Material supplied:
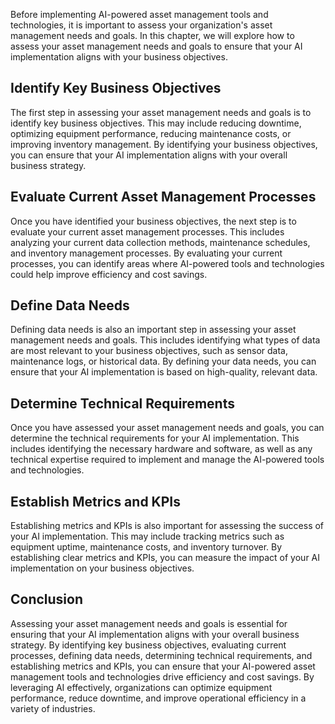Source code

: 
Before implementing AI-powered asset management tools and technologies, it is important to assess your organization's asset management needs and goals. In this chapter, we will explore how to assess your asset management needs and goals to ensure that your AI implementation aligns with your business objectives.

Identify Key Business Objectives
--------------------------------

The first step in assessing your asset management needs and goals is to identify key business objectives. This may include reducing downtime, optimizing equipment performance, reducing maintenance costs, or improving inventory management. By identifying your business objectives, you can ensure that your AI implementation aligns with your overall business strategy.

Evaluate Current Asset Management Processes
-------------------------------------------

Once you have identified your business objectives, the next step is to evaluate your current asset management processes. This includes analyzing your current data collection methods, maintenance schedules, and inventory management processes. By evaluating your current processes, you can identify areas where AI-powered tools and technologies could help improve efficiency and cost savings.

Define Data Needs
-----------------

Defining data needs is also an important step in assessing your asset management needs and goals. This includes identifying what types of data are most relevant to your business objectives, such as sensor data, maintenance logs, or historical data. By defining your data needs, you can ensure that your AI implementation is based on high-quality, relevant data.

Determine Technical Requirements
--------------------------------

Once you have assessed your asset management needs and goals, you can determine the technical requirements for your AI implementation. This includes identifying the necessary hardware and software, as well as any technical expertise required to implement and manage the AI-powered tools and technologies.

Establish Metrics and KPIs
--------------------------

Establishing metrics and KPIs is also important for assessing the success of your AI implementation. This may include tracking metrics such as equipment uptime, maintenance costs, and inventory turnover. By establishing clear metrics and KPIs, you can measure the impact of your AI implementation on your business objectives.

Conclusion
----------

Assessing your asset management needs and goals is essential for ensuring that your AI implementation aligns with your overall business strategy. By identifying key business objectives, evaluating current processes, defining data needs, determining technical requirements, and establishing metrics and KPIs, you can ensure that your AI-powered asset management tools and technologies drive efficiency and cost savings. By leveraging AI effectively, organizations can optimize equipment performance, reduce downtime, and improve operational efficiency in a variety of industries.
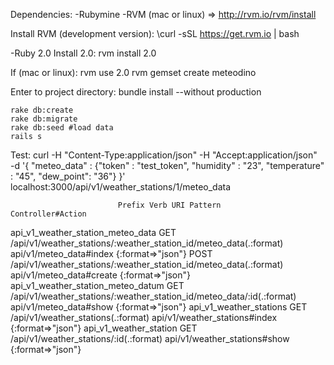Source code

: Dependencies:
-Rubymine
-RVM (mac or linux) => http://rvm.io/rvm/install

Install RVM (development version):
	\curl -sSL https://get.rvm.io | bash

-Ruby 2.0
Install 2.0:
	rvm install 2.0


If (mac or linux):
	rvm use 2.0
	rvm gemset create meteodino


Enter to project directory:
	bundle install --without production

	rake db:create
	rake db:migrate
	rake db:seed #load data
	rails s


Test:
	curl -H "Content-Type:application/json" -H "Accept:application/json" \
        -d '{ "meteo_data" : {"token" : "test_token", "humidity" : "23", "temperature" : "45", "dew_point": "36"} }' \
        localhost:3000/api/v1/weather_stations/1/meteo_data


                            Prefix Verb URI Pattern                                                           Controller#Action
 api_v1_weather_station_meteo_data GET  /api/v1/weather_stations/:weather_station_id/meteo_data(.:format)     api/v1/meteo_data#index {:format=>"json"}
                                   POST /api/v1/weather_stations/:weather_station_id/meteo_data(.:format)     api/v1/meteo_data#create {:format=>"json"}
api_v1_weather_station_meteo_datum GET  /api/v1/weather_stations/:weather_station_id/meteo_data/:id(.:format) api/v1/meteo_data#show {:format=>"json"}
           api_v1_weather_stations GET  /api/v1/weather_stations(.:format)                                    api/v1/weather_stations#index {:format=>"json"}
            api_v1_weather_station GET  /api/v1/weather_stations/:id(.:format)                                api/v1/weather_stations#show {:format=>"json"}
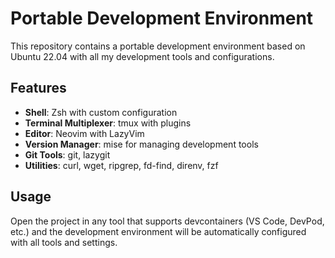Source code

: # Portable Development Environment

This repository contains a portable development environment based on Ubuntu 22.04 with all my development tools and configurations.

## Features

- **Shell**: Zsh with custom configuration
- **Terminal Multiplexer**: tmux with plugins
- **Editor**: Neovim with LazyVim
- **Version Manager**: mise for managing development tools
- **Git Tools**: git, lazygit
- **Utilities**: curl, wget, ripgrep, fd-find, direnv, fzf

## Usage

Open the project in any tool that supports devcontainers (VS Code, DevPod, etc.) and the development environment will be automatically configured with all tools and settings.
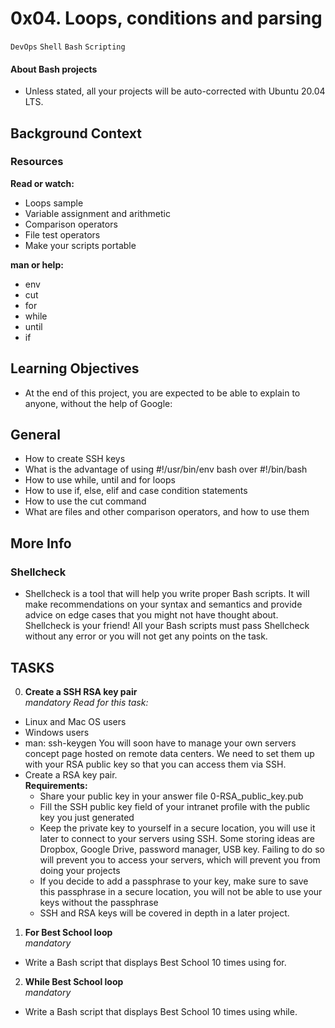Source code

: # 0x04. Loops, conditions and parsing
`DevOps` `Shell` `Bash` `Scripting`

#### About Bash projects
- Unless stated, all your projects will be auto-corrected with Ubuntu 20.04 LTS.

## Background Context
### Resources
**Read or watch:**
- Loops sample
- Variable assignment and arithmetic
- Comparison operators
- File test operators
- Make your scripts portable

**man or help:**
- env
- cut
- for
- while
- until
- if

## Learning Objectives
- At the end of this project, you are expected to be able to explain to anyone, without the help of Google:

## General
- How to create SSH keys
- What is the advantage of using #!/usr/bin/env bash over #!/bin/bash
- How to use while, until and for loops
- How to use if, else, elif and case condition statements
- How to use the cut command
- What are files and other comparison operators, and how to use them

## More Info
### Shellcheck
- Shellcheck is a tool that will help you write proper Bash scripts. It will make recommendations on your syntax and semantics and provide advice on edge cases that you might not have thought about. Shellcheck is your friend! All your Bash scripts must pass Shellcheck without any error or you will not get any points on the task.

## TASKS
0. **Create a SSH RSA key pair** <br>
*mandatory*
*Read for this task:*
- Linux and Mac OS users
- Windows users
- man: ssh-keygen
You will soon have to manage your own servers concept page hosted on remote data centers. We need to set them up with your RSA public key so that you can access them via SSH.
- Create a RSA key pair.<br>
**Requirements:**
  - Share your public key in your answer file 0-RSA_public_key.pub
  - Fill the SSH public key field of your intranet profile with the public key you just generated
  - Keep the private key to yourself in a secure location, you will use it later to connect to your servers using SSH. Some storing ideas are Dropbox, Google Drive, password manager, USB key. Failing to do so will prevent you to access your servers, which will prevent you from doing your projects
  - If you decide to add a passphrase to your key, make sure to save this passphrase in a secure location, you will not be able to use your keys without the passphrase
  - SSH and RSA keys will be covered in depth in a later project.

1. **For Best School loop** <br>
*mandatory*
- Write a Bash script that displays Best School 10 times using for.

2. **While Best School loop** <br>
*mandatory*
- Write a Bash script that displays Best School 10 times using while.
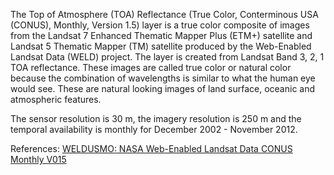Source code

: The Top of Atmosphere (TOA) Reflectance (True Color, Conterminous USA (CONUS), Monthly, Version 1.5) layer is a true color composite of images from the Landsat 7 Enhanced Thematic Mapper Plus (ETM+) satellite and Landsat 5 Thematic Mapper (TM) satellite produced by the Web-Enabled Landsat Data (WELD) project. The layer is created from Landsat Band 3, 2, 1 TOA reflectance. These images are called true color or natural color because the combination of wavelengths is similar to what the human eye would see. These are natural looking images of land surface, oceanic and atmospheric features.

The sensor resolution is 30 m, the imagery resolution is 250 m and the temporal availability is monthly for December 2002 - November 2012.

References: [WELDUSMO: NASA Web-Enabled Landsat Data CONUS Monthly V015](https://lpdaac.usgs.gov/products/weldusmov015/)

--

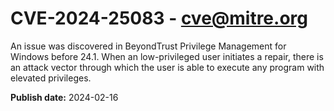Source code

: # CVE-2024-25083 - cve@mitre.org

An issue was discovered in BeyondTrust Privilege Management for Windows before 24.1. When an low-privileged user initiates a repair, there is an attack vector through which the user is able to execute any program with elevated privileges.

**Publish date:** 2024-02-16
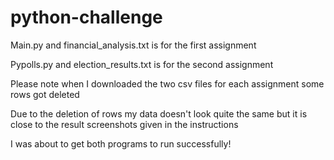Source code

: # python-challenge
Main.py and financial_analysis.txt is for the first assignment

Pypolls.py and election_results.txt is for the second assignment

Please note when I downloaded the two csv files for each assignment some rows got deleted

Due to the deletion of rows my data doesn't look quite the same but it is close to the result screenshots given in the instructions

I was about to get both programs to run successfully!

...

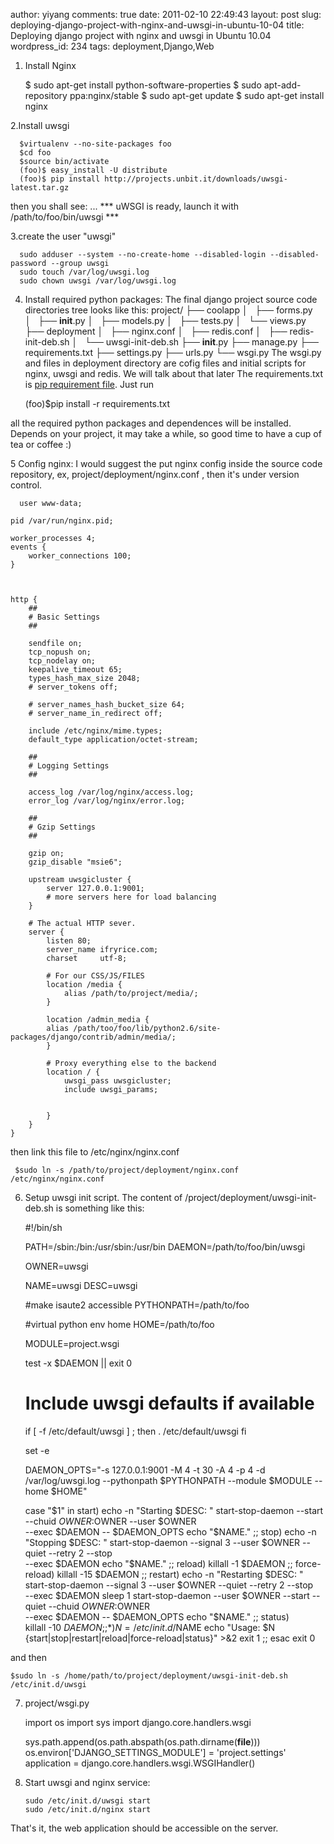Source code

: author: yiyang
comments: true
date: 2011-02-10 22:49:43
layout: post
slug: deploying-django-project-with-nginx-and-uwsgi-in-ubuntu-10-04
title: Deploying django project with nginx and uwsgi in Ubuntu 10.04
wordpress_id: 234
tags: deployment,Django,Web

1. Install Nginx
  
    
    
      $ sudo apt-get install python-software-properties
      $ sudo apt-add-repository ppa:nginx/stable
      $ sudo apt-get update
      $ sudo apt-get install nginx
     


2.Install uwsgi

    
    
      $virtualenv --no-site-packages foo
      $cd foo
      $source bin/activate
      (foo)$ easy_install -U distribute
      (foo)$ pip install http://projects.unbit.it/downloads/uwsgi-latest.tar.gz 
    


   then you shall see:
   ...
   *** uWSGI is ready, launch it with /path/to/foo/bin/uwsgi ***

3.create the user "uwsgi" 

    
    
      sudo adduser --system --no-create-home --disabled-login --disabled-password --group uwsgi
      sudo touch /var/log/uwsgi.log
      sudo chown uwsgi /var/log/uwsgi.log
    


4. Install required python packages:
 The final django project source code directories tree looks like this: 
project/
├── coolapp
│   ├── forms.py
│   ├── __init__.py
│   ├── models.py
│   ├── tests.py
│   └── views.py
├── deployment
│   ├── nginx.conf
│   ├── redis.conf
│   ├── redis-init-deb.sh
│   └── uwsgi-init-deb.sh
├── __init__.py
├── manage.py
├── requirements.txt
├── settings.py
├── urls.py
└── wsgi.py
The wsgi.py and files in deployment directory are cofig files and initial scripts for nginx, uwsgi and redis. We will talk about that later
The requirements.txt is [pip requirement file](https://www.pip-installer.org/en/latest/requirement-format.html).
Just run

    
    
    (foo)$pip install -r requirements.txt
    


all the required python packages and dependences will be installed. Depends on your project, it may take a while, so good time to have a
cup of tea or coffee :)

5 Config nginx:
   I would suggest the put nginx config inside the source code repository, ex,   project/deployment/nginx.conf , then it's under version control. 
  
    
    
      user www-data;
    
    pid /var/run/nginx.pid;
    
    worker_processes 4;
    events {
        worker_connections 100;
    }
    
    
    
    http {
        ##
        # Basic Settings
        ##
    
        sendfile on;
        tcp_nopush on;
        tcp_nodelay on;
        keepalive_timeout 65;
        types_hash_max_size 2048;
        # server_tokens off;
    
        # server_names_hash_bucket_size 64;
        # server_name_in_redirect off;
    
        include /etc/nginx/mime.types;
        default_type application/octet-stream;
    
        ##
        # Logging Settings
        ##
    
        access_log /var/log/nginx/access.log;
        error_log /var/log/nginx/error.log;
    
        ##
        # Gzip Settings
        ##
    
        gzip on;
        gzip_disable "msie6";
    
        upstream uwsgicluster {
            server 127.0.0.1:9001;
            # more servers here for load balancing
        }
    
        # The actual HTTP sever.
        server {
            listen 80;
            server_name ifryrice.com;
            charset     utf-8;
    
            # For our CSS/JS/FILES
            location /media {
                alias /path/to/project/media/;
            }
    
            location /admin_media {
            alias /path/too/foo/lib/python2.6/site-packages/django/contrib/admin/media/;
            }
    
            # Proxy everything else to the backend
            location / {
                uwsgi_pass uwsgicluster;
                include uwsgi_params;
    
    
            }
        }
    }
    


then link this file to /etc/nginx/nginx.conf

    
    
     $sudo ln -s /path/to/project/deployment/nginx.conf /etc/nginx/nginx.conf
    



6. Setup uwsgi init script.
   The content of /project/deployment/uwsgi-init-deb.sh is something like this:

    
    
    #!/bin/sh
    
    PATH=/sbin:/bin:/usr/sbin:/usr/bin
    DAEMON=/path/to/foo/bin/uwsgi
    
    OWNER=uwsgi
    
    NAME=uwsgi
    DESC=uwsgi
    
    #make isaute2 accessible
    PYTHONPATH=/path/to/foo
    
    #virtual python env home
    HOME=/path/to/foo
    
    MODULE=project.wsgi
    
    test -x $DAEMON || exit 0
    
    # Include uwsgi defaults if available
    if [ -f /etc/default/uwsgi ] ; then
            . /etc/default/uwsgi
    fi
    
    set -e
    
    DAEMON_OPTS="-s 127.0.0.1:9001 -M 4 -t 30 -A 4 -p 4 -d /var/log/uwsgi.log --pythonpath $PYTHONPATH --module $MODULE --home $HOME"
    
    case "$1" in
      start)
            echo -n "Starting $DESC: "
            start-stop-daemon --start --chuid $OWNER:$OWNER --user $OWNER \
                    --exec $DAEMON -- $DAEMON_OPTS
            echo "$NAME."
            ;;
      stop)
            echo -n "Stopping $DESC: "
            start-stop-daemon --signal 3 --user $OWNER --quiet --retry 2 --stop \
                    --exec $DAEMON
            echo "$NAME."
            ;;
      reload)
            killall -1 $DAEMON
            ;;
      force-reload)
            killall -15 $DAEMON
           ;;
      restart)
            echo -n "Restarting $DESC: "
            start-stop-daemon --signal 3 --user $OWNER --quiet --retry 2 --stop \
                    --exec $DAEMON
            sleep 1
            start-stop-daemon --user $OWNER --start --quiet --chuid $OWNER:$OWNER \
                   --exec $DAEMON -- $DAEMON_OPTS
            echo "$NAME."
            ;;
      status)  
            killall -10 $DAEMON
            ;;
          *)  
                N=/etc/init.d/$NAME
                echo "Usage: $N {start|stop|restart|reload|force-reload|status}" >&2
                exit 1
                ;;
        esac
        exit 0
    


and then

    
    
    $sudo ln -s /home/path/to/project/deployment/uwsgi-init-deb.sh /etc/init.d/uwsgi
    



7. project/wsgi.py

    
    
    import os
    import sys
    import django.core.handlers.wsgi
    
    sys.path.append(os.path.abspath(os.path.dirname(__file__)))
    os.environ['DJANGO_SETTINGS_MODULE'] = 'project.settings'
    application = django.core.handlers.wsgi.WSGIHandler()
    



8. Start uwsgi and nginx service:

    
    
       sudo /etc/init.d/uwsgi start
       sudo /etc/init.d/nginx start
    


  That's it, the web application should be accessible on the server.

Aim of the task: Lines of the material above that contain the string "https" must be counted; respond with the total alone.

Exercise answer: 3